# Burden of Treatment in Children and Adolescents With Type 1 Diabetes Evaluated by Focus Groups

**Authors:** Sophie Le Fur, Iva Gueorguieva, Kevin Perge, Fatiha Guémazi, Nathalie Frament, Natacha Bouhours-Nouet, Berthe Razafimahefa, Pascale Trioche-Eberschweiler, Ramona Nicolescu, Patricia Pigeon-Kherchiche, Fabienne Dalla Vale, Claire Rodet, Alice Bonin, Nadège Bourvis, Pierre Bougnères

PMC · DOI: 10.1155/pedi/8833434 · 2025-06-12

## TL;DR

This study identifies the treatment burdens faced by children and teens with type 1 diabetes through focus groups, revealing key concerns that could improve treatment adherence and quality of care.

## Contribution

The study introduces a new method to quantify treatment burden using focus group-derived concerns specific to pediatric type 1 diabetes patients.

## Key findings

- 3640 verbatim statements were analyzed to extract 24 main concerns about treatment burden.
- Concerns were categorized into physical/material/care organization (15) and psychological (9) types.
- Gender significantly influenced the concerns expressed (p=0.002).

## Abstract

Objective: Taking into account the burden of treatment (BOT) should favor psychological fulfillment and adherence of young patients to treatment, which largely determines the quality of type 1 diabetes (T1D) control. To identify BOT components, the Ariane study carried out a focus group survey among 84 children and adolescents with T1D aged 12.6 ± 3.7 years.
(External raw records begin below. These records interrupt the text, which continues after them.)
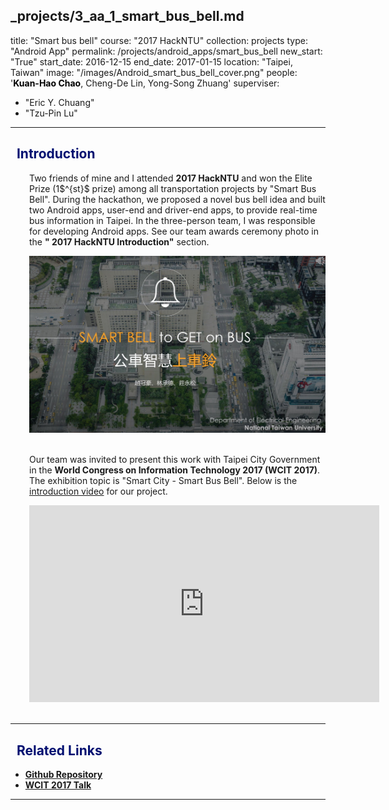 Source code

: _projects/3_aa_1_smart_bus_bell.md
---
title: "Smart bus bell"
course: "2017 HackNTU"
collection: projects
type: "Android App"
permalink: /projects/android_apps/smart_bus_bell
new_start: "True"
start_date: 2016-12-15
end_date: 2017-01-15
location: "Taipei, Taiwan"
image: "/images/Android_smart_bus_bell_cover.png"
people: '<b style="color: black">Kuan-Hao Chao</b>, Cheng-De Lin, Yong-Song Zhuang'
superviser:
  - "Eric Y. Chuang"
  - "Tzu-Pin Lu"
---

<h2 style="color: #000f70"> <i class="fas fa-dot-circle" style="font-size:18px;"></i> &nbsp;&nbsp;Introduction </h2>

<div style="margin-left: 30px">
  <p>Two friends of mine and I attended <b>2017 HackNTU</b> and won the Elite Prize (1$^{st}$ prize) among all transportation projects by "Smart Bus Bell". During the hackathon, we proposed a novel bus bell idea and built two Android apps, user-end and driver-end apps, to provide real-time bus information in Taipei. In the three-person team, I was responsible for developing Android apps. See our team awards ceremony photo in the <b>" 2017 HackNTU Introduction"</b> section.
  </p>
  <img src="/images/smart_bus_bell_image.jpeg">

  <br>
  <br>

  <p>Our team was invited to present this work with Taipei City Government in the <b>World Congress on Information Technology 2017 (WCIT 2017)</b>. The exhibition topic is "Smart City - Smart Bus Bell". Below is the <a href="https://www.youtube.com/watch?v=2ts_NDdfEgQ&ab_channel=%E8%B6%99%E5%86%A0%E8%B1%AA">introduction video</a> for our project.</p>

  <div>
  </div>
  <iframe width="560" height="315" src="https://www.youtube.com/embed/2ts_NDdfEgQ" frameborder="0" allow="accelerometer; autoplay; clipboard-write; encrypted-media; gyroscope; picture-in-picture" allowfullscreen></iframe>

</div>

<br>


---

<h2 style="color: #000f70"> <i class="fas fa-dot-circle" style="font-size:18px;"></i> &nbsp;&nbsp;Related Links </h2>

<ul>
  <li>
    <a href="https://github.com/Kuanhao-Chao/Smart_Bus_Bell_Android_App" target="_blank"><b> Github Repository</b></a>
  </li>
  <li>
    <a href="https://kuanhao-chao.github.io/talks/2017-09-12-exhibition" target="_blank"><b> WCIT 2017 Talk</b></a>
  </li>
</ul>

<div style="margin-left: 30px">
</div>

---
Research Design and Methods: Focus groups were organized in 10 pediatric diabetes centers, a qualitative research method that brings together a small group of patients to express their perception of treatment and answer questions in a moderated nonmedical setting.

Results: A total of 3640 verbatim voicing children's concerns were recorded, transcribed, and analyzed by five working groups composed of pediatric diabetologists, specialized nurses, adults with childhood-onset T1D, and two groups from the civil society. Each group studied the verbatim separately to extract 24 main concerns summarizing BOT. These concerns fell into two distinct categories: concerns about physical, material, and care organization (N = 15) or psychological concerns (N = 9). A BOT score summed the number of concerns of each patient. The mean BOT score was 7.4 ± 3.3 (range 1–18). Gender had a prominent influence on concerns (p=0.002).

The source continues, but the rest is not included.